P. O. : C’est un film assez peu incarné par des acteurs ou des visages. Et je suis pourtant convaincu que le cinéma est une affaire d’incarnation. Or, la puissance du décor tellurique de la mer, élément matriciel du film, lui donne peut-être cette force-là. C’est un tout, un lieu de vie et de mort, un lieu métaphysique. On peut être effrayé par la mer, on peut y voir l’avenir, ou au contraire se laisser engloutir. On peut en naître, on peut en mourir. J’en avais besoin. Dans mon film, la mer est un lieu de rendez-vous. On y retourne sans cesse.

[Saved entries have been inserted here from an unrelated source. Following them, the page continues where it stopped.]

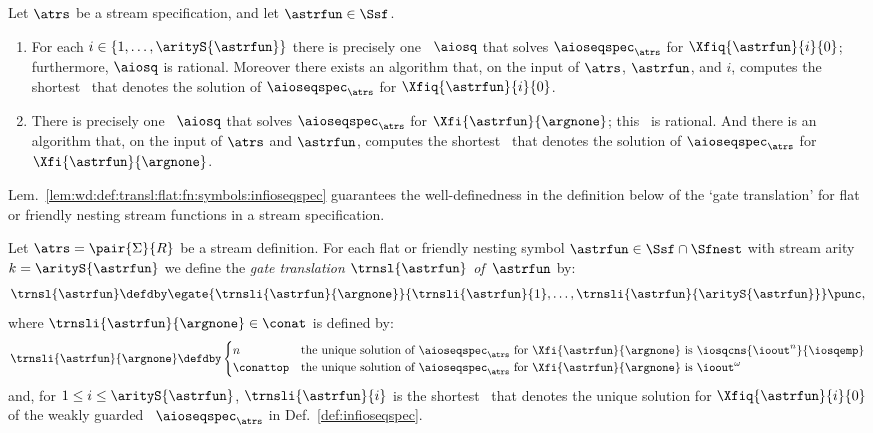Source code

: \begin{lemma}\label{lem:wd:def:transl:flat:fn:symbols:infioseqspec}
Let $\atrs$ be a stream specification,
  and let $\astrfun\in\Ssf$.
\begin{enumerate}
\item For each $i\in\{1,\ldots,\arityS{\astrfun}\}$
       there is precisely one \ioseq~$\aiosq$ that solves
       $\aioseqspec_{\atrs}$ for $\Xfiq{\astrfun}{i}{0}$;
       furthermore, $\aiosq$ is rational.
       Moreover there exists an algorithm that,
       on the input of $\atrs$, $\astrfun$, and $i$,
       computes the shortest \ioterm\ that denotes the 
       solution of $\aioseqspec_{\atrs}$ for $\Xfiq{\astrfun}{i}{0}$.
\item There is precisely one \ioseq~$\aiosq$ that solves
       $\aioseqspec_{\atrs}$ for $\Xfi{\astrfun}{\argnone}$;
       this \ioseq\ is rational.
       And there is an algorithm that, 
       on the input of $\atrs$ and $\astrfun$,
       computes the shortest \ioterm\ that denotes the 
       solution of $\aioseqspec_{\atrs}$ 
       for $\Xfi{\astrfun}{\argnone}$.
\end{enumerate}
\end{lemma}


Lem.~\ref{lem:wd:def:transl:flat:fn:symbols:infioseqspec} guarantees 
the well-definedness in the definition below
of the `gate translation' for flat or friendly nesting stream functions 
in a stream specification. 

\begin{definition}\normalfont
  \label{def:transl:flat:fn:symbols:infioseqspec}
Let $\atrs = \pair{\Sigma}{R}$ be a stream definition. 
For each flat or friendly nesting symbol
  $\astrfun \in \Ssf \cap \Sfnest $ 
  with stream arity $k = \arityS{\astrfun}$ we define the \emph{gate translation $\trnsl{\astrfun}$ of\/~$\astrfun$} by:
\begin{equation*}
    \trnsl{\astrfun}
    \defdby
    \egate{\trnsli{\astrfun}{\argnone}}{
      \trnsli{\astrfun}{1},\ldots,\trnsli{\astrfun}{\arityS{\astrfun}}
    }
    \punc,
  \end{equation*}
where $\trnsli{\astrfun}{\argnone}\in\conat$ is defined by:
\begin{equation*}
\trnsli{\astrfun}{\argnone} \defdby
      \begin{cases}
n & \text{the unique solution of $\aioseqspec_{\atrs}$ 
              for $\Xfi{\astrfun}{\argnone}$ is $\iosqcns{\ioout^{n}}{\iosqemp}$}
        \\
        \conattop &
          \text{the unique solution of $\aioseqspec_{\atrs}$ 
              for $\Xfi{\astrfun}{\argnone}$ is $\ioout^{\omega}$}    
      
      \end{cases}
\end{equation*}
and, for $1\le i\le \arityS{\astrfun}$,
  $\trnsli{\astrfun}{i}$ is the shortest \ioterm\ that denotes
  the unique solution for $\Xfiq{\astrfun}{i}{0}$
  of the weakly guarded \infioseqspec~$\aioseqspec_{\atrs}$
  in Def.~\ref{def:infioseqspec}.
\end{definition}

C’est un endroit que je connais depuis ma naissance, sur lequel je retourne régulièrement – près de la côte sauvage en France, entre la Bretagne et la Vendée. A chaque fois qu’on se retrouve sur le même décor, on ressent quelque chose de complètement différent. Le même endroit, les mêmes personnages, tout a changé. J’aime la nudité du décor et je suis fasciné par les vestiges de la guerre, par cette espèce de brutalisme flippant qu’on peut trouver sur certains rivages, en France et au Japon.
L. : Ce sont les visages, pourtant, qui m’ont marquée dans le film. Surtout celui d’Ivan, dans une scène où il est éclairé par un rayon de soleil.
P. O. : Je n’ai pas voulu me mettre en scène en tant qu’acteur, et j’ai eu peur de faire un film sans visage. Pourtant, au fond, je suis persuadé moi aussi qu’on peut être marqué par une rencontre avec un visage sur quelques photogrammes. On n’est pas obligé de contempler quelqu’un pendant trois heures pour que ça marche. C’est comme si on croisait quelqu’un dans la rue. Il y en a énormément dans le film, effectivement.
L. : On les retient d’autant plus qu’ils sont rares. Le film évoque le monde des machines et reste pourtant particulièrement humain. On ressent avec beaucoup d’intimité ton rapport aux autres.
P. O. : C’est vrai que j’ai un rapport sensuel à ce monde-là. Il y a une forme d’animisme dans mon lien aux machines – pas seulement le mien, d’ailleurs. En réalité, on est hybridés, il faut l’assumer, le regarder. Ou alors il faut le couper complètement, c’est possible et je me verrais tout à fait le faire. Mais en l’occurrence, je cherchais une autre forme d’incarnation, qui n’est pas forcément souvent montrée au cinéma.
L. : Dans Sans soleil de Chris Marker, j’ai noté une phrase : « Il prétend que la matière électronique est la seule qui puisse traiter le sentiment, la mémoire, et l’imagination ». Je trouvais que ça représentait assez bien ce que tu faisais.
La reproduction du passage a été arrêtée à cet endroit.